In those moments, it’s an unexpected jolt of grief that sneaks up and catches you off guard. It’s opening the mailbox and seeing your spouse’s name on a piece of mail. It’s hearing a song that takes you right back to moments shared together. Or walking into a place you haven’t been since you were there with them, and suddenly, you’re back in that memory, the loss pressing in all over again.
I’m nearly two years out from losing my husband, Matt, and although the box isn’t as weighty as it once was, it’s still there. I bump into it regularly. Lately, I’ve had several run-ins with the box throughout our daughter Emma’s senior basketball season, which just came to an end last night at the regional playoffs.
Emma has always enjoyed sports, but she didn’t pick up a basketball in any formal way until we moved to Grand Rapids when she was in fifth grade. She joined a rec league with a bunch of her club soccer friends, and by her second season, Matt was recruited as their coach. He was a natural, and the girls hung on his every word as he transformed a group of soccer players into a solid basketball squad.
Even when Emma and our younger daughter, Maddie, weren’t playing in organized leagues, Matt was always helping them work on their game. They’d spend hours shooting hoops in our driveway or he’d take them to the Y, where they’d run through plays and practice free throws. For Matt, this wasn’t a chore. He genuinely loved every minute, and the girls did too.
Through middle and high school, even when Matt wasn’t officially Emma’s coach, he was always in her corner. Pre-game pep talks at the kitchen table, scribbled plays on scrap paper, encouraging texts before tip-off. After games, Matt was the first person she wanted to talk to for feedback on what she did well, what she could improve on and how to step up her game.

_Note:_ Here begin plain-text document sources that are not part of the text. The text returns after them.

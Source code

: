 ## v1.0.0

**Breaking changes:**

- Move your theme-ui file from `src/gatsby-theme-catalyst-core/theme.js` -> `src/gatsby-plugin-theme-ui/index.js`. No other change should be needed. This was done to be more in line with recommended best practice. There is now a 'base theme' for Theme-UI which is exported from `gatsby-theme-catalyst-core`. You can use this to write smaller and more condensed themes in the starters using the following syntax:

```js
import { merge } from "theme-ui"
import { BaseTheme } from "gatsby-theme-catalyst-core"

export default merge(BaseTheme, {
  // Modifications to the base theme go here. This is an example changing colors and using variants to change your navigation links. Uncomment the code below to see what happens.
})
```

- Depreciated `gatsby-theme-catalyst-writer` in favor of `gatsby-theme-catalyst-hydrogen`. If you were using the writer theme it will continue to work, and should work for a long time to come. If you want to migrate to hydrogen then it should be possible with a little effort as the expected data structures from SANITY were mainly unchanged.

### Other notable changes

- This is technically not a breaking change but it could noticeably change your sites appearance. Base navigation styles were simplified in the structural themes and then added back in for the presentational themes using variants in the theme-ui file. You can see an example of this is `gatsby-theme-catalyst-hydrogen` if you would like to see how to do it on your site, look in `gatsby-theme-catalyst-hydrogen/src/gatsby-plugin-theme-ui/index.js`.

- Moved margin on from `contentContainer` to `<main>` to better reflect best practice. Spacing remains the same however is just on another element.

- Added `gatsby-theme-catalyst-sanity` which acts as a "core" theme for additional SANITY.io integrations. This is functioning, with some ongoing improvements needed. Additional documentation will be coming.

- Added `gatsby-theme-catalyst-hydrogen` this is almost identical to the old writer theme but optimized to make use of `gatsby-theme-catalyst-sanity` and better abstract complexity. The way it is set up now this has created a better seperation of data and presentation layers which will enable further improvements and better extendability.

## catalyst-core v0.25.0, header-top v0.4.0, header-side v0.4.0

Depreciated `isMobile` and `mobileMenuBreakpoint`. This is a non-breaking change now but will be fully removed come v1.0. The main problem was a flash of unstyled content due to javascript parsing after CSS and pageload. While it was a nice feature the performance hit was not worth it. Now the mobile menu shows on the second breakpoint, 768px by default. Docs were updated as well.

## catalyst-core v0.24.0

Last year, Emma had her first season without Matt, and I know she missed him. But this senior year? The box felt bigger. Her Senior Night a couple weeks ago was beautiful, yet bittersweet. She was all smiles, escorted by her siblings and me, but we all felt Matt’s absence. When Maddie got called up from JV to join Emma on varsity for the playoffs and their team clinched the District Championship last week, I could almost hear Matt’s voice cheering them on as they cut down the net. He would’ve been right there, grinning from ear to ear.
When grief catches you off guard in moments like this, here’s my advice: don’t bottle it up. Find someone who understands or at least is willing to sit with you and listen as you explain what “bumping into the box” means to you. Let yourself feel it, talk it out and don’t hold back from sharing.
That’s how you keep moving forward—step by step, bump by bump—instead of letting grief knock you flat and keep you there. Sometimes, the best way through is to simply remember that you’re not alone on the court. There are people ready to help you find your footing so you can take the next shot when you’re ready.